#### [What to do]
Print each line from the start of the records below up through the line where "Тогда говорим, что" is found, exactly as given.

[Available records]

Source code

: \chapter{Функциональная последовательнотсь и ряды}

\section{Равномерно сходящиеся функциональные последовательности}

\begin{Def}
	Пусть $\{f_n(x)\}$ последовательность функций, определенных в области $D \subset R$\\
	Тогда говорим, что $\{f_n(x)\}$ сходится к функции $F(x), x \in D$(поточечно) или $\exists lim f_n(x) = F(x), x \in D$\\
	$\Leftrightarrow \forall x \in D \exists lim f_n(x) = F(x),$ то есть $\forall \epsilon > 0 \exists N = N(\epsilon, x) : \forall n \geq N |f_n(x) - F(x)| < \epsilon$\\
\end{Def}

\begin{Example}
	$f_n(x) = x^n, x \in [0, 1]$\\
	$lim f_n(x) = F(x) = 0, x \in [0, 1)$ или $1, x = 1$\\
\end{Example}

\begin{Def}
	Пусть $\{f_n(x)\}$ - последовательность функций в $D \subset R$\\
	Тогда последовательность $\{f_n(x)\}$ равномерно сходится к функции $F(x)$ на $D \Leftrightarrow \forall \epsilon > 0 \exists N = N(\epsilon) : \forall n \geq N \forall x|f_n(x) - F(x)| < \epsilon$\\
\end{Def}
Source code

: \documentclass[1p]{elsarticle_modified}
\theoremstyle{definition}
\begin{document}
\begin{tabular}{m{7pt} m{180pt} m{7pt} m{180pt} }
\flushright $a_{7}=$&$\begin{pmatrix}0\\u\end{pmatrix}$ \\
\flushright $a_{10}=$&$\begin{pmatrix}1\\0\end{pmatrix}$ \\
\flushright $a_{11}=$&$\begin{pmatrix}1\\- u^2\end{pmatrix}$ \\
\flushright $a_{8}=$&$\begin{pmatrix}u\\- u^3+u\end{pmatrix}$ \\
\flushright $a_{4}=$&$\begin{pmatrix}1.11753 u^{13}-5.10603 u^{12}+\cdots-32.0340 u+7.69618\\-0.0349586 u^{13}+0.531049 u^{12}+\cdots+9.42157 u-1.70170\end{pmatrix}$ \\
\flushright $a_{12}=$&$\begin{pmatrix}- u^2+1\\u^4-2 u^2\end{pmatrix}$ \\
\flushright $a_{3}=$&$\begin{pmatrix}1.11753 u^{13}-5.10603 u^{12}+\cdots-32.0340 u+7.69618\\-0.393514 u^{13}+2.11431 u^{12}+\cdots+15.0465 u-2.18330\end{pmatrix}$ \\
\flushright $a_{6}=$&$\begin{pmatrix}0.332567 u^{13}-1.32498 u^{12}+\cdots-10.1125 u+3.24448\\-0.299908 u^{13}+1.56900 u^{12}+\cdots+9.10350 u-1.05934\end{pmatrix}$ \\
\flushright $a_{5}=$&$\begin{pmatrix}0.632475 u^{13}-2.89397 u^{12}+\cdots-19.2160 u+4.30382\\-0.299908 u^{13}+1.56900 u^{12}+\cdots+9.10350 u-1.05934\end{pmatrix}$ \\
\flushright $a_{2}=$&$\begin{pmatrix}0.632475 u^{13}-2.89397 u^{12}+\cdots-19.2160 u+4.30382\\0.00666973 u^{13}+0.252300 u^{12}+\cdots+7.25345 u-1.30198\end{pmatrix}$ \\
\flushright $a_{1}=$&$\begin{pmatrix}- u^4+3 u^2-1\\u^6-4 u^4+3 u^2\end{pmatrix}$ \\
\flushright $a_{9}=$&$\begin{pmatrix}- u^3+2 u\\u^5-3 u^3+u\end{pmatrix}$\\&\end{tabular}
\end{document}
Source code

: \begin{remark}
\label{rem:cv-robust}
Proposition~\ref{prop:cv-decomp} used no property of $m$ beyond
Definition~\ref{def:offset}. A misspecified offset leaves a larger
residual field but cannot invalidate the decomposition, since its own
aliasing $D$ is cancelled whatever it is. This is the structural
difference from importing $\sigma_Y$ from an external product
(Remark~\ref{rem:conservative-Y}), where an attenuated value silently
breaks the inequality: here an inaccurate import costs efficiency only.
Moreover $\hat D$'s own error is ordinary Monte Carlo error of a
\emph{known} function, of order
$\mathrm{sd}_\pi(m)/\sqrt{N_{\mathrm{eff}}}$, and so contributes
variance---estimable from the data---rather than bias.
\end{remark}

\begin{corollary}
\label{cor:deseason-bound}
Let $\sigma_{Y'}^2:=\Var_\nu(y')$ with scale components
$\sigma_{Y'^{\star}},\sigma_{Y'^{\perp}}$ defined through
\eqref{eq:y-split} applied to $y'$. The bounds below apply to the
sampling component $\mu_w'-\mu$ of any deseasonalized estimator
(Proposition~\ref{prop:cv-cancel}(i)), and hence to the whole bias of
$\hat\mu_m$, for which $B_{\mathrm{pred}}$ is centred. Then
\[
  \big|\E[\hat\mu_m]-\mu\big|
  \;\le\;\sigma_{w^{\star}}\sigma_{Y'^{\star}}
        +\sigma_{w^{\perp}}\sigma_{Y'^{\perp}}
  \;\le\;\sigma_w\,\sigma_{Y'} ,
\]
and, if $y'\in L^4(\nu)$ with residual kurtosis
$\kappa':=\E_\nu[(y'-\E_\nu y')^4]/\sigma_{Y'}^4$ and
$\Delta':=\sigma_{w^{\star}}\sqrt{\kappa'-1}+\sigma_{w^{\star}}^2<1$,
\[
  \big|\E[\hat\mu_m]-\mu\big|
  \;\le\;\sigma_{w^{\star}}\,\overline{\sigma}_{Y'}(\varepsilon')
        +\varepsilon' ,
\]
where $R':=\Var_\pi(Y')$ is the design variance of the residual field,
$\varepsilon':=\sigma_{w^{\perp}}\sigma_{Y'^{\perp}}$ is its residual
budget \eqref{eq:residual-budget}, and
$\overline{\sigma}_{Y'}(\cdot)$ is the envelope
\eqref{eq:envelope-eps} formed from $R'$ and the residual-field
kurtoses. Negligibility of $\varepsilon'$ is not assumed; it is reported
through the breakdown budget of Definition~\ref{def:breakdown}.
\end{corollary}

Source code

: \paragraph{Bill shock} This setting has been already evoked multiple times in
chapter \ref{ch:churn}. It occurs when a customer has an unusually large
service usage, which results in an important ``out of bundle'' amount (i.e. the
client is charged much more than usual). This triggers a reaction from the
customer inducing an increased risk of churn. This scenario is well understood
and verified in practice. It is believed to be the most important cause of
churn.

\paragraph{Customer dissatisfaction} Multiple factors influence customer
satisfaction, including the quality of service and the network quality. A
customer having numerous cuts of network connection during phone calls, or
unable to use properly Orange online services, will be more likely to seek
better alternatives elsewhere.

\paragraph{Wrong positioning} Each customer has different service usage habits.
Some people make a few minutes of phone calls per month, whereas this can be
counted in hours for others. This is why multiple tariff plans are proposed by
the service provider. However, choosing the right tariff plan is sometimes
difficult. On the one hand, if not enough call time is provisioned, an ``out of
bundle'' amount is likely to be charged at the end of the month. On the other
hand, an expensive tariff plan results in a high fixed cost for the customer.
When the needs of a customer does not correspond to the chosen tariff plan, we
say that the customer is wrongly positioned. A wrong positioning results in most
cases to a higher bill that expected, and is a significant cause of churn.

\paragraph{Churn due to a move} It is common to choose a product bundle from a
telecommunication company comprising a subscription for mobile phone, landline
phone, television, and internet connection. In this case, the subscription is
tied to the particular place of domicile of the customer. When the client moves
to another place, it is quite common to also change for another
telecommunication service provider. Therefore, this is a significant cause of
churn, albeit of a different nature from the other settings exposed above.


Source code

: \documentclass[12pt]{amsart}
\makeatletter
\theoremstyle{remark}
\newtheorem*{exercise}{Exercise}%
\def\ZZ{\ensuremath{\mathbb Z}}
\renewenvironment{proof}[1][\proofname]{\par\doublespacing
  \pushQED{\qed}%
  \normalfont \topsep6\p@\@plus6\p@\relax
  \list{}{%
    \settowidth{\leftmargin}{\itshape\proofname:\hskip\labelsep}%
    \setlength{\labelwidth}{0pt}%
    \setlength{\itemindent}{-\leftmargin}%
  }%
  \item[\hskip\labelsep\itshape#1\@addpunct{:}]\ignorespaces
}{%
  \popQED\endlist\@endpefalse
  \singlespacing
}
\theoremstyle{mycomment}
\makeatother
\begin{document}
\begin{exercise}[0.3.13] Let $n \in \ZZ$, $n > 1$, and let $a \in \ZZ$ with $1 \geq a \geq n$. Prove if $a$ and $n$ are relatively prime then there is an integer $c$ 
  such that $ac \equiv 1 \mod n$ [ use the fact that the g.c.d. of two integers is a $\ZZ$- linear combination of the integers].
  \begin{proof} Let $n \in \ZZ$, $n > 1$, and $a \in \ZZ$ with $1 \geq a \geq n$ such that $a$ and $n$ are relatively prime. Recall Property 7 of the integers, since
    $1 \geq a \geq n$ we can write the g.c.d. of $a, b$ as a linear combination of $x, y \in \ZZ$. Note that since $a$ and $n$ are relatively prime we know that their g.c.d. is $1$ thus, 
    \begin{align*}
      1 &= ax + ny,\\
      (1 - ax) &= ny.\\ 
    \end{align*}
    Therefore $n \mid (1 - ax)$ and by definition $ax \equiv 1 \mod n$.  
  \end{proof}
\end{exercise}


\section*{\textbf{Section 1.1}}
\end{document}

[/Available records]

#### [Expected output]
Source code

: \chapter{Функциональная последовательнотсь и ряды}

\section{Равномерно сходящиеся функциональные последовательности}

\begin{Def}
	Пусть $\{f_n(x)\}$ последовательность функций, определенных в области $D \subset R$\\
	Тогда говорим, что $\{f_n(x)\}$ сходится к функции $F(x), x \in D$(поточечно) или $\exists lim f_n(x) = F(x), x \in D$\\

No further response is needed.